*** Opening INPUT DATA ***

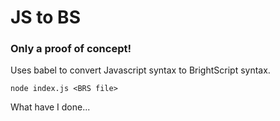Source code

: # JS to BS

### Only a proof of concept!

Uses babel to convert Javascript syntax to BrightScript syntax.

`node index.js <BRS file>`

What have I done...
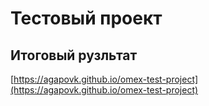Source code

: # Тестовый проект

## Итоговый рузльтат

[https://agapovk.github.io/omex-test-project](https://agapovk.github.io/omex-test-project)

*** Closing INPUT DATA ***

WHAT TO PRODUCE: Please repeat the data above exactly as it appears, pictures excluded.

RESULT OF THIS TASK:
Source code

: # JS to BS

### Only a proof of concept!

Uses babel to convert Javascript syntax to BrightScript syntax.

`node index.js <BRS file>`

What have I done...
Source code

: # Тестовый проект

## Итоговый рузльтат

[https://agapovk.github.io/omex-test-project](https://agapovk.github.io/omex-test-project)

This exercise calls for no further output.